TASK INSTRUCTIONS - Note each line of the entries that includes "livre". Then copy those lines.

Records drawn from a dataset

##############################

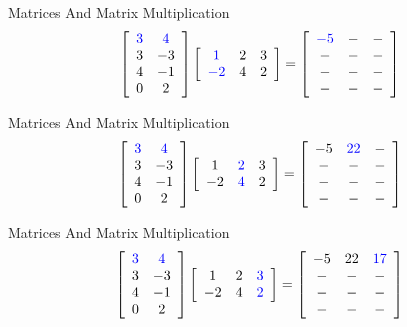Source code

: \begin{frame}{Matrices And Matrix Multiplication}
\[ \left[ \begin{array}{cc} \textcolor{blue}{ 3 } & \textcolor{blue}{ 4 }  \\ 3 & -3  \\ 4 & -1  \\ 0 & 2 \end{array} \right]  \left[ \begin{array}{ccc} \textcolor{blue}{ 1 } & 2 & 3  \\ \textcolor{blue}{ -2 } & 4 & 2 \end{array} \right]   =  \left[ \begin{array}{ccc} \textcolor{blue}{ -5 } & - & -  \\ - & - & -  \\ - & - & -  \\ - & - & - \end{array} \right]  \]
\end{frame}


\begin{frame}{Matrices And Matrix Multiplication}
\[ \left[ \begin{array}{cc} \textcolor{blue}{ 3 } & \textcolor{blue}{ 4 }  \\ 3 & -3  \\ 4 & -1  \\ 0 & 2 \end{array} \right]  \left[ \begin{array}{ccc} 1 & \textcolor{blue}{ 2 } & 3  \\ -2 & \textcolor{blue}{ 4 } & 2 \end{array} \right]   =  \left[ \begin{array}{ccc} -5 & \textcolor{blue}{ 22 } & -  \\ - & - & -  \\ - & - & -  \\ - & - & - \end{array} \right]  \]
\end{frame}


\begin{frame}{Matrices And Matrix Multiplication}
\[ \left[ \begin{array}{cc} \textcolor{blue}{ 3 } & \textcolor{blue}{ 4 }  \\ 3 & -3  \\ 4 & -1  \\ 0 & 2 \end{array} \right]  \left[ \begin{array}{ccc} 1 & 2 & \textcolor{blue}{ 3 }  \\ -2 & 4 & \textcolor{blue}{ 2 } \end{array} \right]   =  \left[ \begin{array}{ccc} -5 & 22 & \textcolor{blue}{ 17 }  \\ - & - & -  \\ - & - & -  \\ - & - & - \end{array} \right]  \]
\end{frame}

##############################

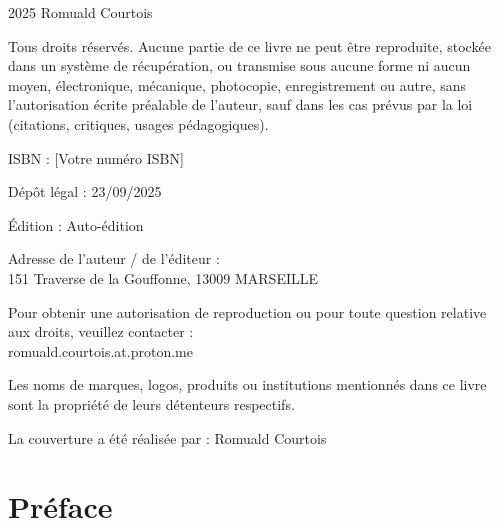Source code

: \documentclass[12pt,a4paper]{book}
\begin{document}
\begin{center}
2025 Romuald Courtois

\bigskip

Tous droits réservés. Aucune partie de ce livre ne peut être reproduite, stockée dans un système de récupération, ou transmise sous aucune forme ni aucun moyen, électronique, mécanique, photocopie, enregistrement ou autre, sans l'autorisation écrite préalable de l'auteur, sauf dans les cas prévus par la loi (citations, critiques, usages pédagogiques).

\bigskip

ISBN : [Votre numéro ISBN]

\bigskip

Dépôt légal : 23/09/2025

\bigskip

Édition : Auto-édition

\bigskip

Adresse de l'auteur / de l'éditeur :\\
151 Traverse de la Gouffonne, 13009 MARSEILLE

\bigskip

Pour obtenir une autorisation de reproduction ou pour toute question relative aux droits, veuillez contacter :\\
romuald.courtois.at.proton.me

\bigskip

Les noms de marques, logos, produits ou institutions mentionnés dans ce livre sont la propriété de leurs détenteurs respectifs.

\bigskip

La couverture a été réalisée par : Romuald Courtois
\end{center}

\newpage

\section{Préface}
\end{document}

##############################

EXERCISE ANSWER -
Tous droits réservés. Aucune partie de ce livre ne peut être reproduite, stockée dans un système de récupération, ou transmise sous aucune forme ni aucun moyen, électronique, mécanique, photocopie, enregistrement ou autre, sans l'autorisation écrite préalable de l'auteur, sauf dans les cas prévus par la loi (citations, critiques, usages pédagogiques).
Les noms de marques, logos, produits ou institutions mentionnés dans ce livre sont la propriété de leurs détenteurs respectifs.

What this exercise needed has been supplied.